Using the brief below, create a first-pass structure for a pronunciation dictionary for voiceover scripts.
Do not polish yet.
Flag missing information instead of guessing.
Keep the output practical and easy to review.
Brief:
[Paste the four-line brief here]This prompt is not glamorous. That is the point. A rough structure is easier to fix than a polished wrong answer.
Step 4 - review with a checklist
Review the first pass against a checklist, not your mood. For this workflow, check:
- scan the script for names
- write phonetic versions
- generate a short test line
- listen on speakers
- keep the dictionary beside the script
If two or more items fail, do not revise sentence by sentence. Rewrite the brief. A bad brief creates bad revisions.
Step 5 - revise one variable at a time
When you revise, change one thing per pass. For example, ask for clearer structure, then ask for better wording, then ask for final cleanup. If you change tone, format, length, and examples at once, you will not know which change helped.
A useful revision prompt:
Revise the last output against this checklist.
Preserve the parts that already work.
Do not add new facts.
If a checklist item cannot be satisfied, explain why.This keeps ElevenLabs from turning a focused task into a new draft with new problems.
Step 6 - save the reusable pattern
After the output is good, save the pattern, not just the result. Keep the brief, the prompt, the checklist, and one note about what failed. The failure note is valuable because it prevents you from repeating the same weak direction next week.
Save it like this:
Workflow: ElevenLabs pronunciation dictionary: fix names before generating narration
Best prompt: [paste final prompt]
Checklist: [paste review checklist]
Failure note: [what produced weak output]

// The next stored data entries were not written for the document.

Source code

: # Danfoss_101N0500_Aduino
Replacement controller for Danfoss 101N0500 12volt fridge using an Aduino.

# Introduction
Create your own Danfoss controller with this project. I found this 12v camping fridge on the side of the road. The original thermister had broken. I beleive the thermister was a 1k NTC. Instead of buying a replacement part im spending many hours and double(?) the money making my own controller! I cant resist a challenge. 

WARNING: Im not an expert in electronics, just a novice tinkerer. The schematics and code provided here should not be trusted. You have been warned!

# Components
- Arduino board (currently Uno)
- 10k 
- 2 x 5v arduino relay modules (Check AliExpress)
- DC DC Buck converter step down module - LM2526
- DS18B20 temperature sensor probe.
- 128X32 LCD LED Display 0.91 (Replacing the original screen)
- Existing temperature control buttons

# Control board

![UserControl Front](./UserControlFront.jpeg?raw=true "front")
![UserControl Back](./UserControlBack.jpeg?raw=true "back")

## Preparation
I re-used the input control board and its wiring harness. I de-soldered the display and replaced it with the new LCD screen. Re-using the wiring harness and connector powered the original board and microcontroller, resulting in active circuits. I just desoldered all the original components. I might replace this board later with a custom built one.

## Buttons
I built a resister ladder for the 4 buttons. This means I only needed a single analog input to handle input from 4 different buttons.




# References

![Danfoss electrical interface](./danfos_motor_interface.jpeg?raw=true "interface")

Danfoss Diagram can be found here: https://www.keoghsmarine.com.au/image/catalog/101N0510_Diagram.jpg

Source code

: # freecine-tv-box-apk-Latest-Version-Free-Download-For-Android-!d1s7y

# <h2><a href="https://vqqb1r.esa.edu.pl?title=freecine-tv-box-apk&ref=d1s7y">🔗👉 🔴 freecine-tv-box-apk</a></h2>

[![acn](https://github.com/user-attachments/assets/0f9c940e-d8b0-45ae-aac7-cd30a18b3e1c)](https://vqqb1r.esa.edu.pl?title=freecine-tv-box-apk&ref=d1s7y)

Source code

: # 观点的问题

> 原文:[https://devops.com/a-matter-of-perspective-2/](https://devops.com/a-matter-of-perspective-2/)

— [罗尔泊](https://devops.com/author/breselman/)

Reusable next time: [what should stay]Common mistakes
Avoid these traps:
- testing pronunciation only in the final file
- assuming acronyms are obvious
- forgetting regional names
- fixing one line while leaving the same word elsewhere
The pattern behind all of them is the same: asking the tool to make too many editorial decisions at once. Keep the model focused, then make the final decision yourself.
Final checklist
Before publishing or sharing the output, confirm:
- The original goal is still visible in the final result.
- The output fits the intended audience.
- Any factual claim can be traced to a source or input.
- The result has been reviewed in the format where it will actually be used.
- The reusable prompt and failure note are saved.
FAQ
Should I write phonetics for common words?
Only for words the voice gets wrong or words that must be pronounced a specific way.
How do I test a pronunciation?
Generate one short sentence with the word in context and listen before producing the full script.
Should acronyms be spaced out?
Often yes. Writing A P I can be clearer than API, depending on the voice.
What if the tool ignores my spelling?
Try a phonetic rewrite in the script line itself and regenerate only that section.
Should I keep a dictionary per project?
Yes. A product or channel dictionary saves time across future narrations.